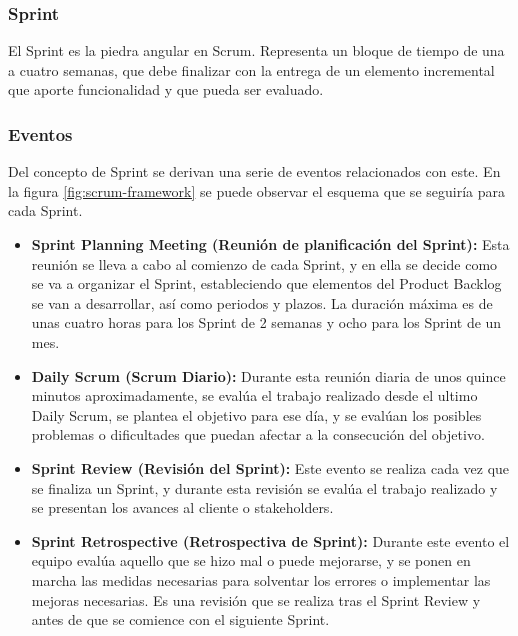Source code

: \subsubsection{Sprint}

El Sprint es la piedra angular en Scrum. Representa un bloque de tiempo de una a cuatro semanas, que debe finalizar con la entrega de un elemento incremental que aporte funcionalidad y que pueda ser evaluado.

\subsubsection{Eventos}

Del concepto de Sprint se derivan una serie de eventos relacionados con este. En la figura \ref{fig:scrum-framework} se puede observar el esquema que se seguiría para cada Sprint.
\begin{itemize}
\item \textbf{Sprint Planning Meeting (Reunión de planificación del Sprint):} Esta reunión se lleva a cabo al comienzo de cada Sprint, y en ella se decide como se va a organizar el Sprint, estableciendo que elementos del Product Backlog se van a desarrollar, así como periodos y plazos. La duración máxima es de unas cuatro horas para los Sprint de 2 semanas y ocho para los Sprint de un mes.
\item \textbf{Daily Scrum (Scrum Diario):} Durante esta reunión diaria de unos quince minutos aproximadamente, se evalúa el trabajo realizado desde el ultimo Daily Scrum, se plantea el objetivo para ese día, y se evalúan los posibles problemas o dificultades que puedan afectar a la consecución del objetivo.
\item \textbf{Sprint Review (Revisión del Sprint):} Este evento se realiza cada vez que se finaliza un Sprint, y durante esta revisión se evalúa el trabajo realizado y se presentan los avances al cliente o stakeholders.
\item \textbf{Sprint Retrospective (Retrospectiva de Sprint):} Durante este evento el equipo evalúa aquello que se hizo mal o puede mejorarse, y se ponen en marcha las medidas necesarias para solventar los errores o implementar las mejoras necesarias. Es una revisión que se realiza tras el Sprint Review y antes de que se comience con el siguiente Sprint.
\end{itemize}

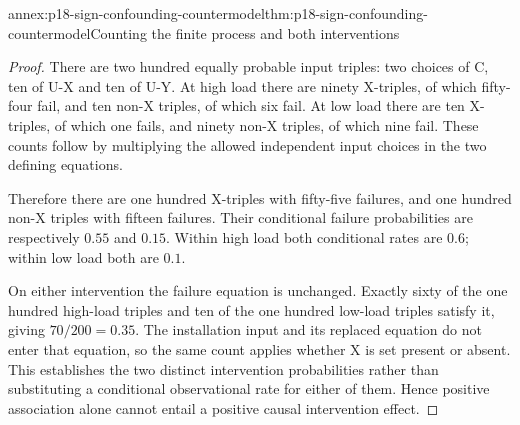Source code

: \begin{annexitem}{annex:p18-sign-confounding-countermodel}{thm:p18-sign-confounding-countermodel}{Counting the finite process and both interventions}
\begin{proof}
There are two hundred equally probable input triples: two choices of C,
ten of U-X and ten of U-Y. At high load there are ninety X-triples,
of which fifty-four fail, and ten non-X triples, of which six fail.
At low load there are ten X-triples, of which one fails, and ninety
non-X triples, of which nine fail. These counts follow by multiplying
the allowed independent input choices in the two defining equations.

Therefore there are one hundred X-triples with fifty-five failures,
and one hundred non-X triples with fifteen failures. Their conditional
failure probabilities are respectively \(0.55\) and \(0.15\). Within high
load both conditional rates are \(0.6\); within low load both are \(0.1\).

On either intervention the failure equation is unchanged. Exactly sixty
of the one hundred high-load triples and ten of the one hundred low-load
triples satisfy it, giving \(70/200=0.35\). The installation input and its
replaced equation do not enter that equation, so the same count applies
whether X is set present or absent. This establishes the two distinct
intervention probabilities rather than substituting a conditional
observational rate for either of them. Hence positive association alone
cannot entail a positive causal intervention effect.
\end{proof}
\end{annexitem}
★ ★ ★ ★
| Activity |
Apart from the images, please copy every line of the data exactly as written.

| Result |
Source code

: \subsubsection{Sprint}

El Sprint es la piedra angular en Scrum. Representa un bloque de tiempo de una a cuatro semanas, que debe finalizar con la entrega de un elemento incremental que aporte funcionalidad y que pueda ser evaluado.

\subsubsection{Eventos}

Del concepto de Sprint se derivan una serie de eventos relacionados con este. En la figura \ref{fig:scrum-framework} se puede observar el esquema que se seguiría para cada Sprint.
\begin{itemize}
\item \textbf{Sprint Planning Meeting (Reunión de planificación del Sprint):} Esta reunión se lleva a cabo al comienzo de cada Sprint, y en ella se decide como se va a organizar el Sprint, estableciendo que elementos del Product Backlog se van a desarrollar, así como periodos y plazos. La duración máxima es de unas cuatro horas para los Sprint de 2 semanas y ocho para los Sprint de un mes.
\item \textbf{Daily Scrum (Scrum Diario):} Durante esta reunión diaria de unos quince minutos aproximadamente, se evalúa el trabajo realizado desde el ultimo Daily Scrum, se plantea el objetivo para ese día, y se evalúan los posibles problemas o dificultades que puedan afectar a la consecución del objetivo.
\item \textbf{Sprint Review (Revisión del Sprint):} Este evento se realiza cada vez que se finaliza un Sprint, y durante esta revisión se evalúa el trabajo realizado y se presentan los avances al cliente o stakeholders.
\item \textbf{Sprint Retrospective (Retrospectiva de Sprint):} Durante este evento el equipo evalúa aquello que se hizo mal o puede mejorarse, y se ponen en marcha las medidas necesarias para solventar los errores o implementar las mejoras necesarias. Es una revisión que se realiza tras el Sprint Review y antes de que se comience con el siguiente Sprint.
\end{itemize}

Source code

: \begin{annexitem}{annex:p18-sign-confounding-countermodel}{thm:p18-sign-confounding-countermodel}{Counting the finite process and both interventions}
\begin{proof}
There are two hundred equally probable input triples: two choices of C,
ten of U-X and ten of U-Y. At high load there are ninety X-triples,
of which fifty-four fail, and ten non-X triples, of which six fail.
At low load there are ten X-triples, of which one fails, and ninety
non-X triples, of which nine fail. These counts follow by multiplying
the allowed independent input choices in the two defining equations.

Therefore there are one hundred X-triples with fifty-five failures,
and one hundred non-X triples with fifteen failures. Their conditional
failure probabilities are respectively \(0.55\) and \(0.15\). Within high
load both conditional rates are \(0.6\); within low load both are \(0.1\).

On either intervention the failure equation is unchanged. Exactly sixty
of the one hundred high-load triples and ten of the one hundred low-load
triples satisfy it, giving \(70/200=0.35\). The installation input and its
replaced equation do not enter that equation, so the same count applies
whether X is set present or absent. This establishes the two distinct
intervention probabilities rather than substituting a conditional
observational rate for either of them. Hence positive association alone
cannot entail a positive causal intervention effect.
\end{proof}
\end{annexitem}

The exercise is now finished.